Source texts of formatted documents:
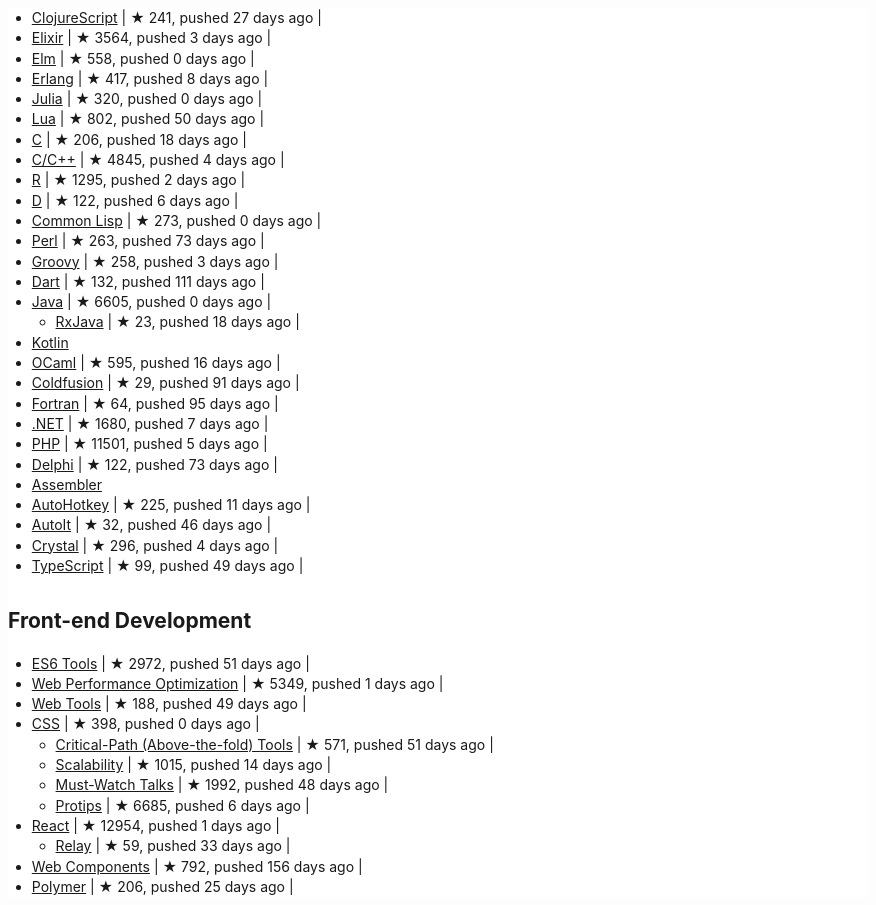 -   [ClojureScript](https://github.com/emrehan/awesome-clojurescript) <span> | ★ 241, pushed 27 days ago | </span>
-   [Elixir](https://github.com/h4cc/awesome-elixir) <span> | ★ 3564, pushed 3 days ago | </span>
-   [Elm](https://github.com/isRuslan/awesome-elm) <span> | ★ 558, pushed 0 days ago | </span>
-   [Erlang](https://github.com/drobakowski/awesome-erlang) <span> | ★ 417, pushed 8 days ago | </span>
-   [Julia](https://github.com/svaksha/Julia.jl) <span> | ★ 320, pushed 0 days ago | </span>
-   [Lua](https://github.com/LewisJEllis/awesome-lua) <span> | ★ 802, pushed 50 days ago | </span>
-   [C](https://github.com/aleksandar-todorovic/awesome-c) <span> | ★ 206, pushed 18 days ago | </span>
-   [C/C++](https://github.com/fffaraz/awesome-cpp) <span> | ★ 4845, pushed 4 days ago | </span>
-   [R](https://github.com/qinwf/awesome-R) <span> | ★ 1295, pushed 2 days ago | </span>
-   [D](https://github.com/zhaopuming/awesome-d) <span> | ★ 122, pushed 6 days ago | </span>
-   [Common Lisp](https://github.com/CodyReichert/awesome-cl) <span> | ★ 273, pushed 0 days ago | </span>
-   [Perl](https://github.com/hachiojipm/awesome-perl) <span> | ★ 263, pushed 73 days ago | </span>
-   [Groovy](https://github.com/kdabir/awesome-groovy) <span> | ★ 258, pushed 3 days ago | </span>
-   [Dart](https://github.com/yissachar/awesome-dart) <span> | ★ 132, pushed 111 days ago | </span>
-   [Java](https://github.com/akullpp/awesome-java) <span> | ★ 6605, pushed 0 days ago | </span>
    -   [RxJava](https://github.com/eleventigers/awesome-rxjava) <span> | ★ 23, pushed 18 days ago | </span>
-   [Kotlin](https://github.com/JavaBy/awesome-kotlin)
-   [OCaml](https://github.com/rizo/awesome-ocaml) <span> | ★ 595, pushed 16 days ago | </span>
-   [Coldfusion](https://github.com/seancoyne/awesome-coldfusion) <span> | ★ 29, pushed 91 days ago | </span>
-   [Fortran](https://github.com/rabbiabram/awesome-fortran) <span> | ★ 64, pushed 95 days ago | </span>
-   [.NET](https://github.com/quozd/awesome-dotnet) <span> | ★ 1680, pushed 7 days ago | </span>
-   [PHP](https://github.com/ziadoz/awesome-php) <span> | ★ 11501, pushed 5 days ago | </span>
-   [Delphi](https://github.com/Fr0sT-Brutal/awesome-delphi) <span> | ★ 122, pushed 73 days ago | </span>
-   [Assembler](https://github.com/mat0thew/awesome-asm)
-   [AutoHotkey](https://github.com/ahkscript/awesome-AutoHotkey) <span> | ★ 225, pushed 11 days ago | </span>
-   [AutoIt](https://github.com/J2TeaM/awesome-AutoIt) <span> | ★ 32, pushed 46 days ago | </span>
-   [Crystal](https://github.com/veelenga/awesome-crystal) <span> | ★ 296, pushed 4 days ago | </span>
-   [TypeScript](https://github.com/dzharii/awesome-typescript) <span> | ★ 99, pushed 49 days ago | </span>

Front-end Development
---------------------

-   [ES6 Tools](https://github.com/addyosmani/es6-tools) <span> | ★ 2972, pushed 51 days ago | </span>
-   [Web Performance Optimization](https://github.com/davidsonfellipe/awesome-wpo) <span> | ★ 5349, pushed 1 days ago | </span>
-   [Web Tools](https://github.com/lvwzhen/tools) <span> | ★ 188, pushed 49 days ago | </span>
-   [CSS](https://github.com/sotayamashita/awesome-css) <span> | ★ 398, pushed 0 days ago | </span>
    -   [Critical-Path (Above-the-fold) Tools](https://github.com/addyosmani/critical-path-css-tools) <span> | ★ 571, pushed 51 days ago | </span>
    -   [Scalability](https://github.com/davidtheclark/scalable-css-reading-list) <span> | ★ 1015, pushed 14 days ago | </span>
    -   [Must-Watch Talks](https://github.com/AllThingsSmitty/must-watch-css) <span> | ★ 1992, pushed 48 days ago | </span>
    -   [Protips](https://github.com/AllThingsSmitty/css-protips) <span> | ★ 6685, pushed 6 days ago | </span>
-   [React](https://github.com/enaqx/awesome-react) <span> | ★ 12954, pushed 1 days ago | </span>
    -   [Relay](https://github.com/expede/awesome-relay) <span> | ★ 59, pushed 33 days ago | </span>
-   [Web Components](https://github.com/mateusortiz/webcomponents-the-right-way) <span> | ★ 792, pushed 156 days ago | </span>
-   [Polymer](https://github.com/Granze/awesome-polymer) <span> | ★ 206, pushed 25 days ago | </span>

==

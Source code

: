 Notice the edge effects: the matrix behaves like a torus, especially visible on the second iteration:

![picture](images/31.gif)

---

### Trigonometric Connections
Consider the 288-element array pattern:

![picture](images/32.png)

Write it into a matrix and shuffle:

* WHAT IS NEEDED *
The task calls for all lines in the entries that hold "AllThingsSmitty".

* SOLUTION TO THE EXERCISE *
    -   [Must-Watch Talks](https://github.com/AllThingsSmitty/must-watch-css) <span> | ★ 1992, pushed 48 days ago | </span>
    -   [Protips](https://github.com/AllThingsSmitty/css-protips) <span> | ★ 6685, pushed 6 days ago | </span>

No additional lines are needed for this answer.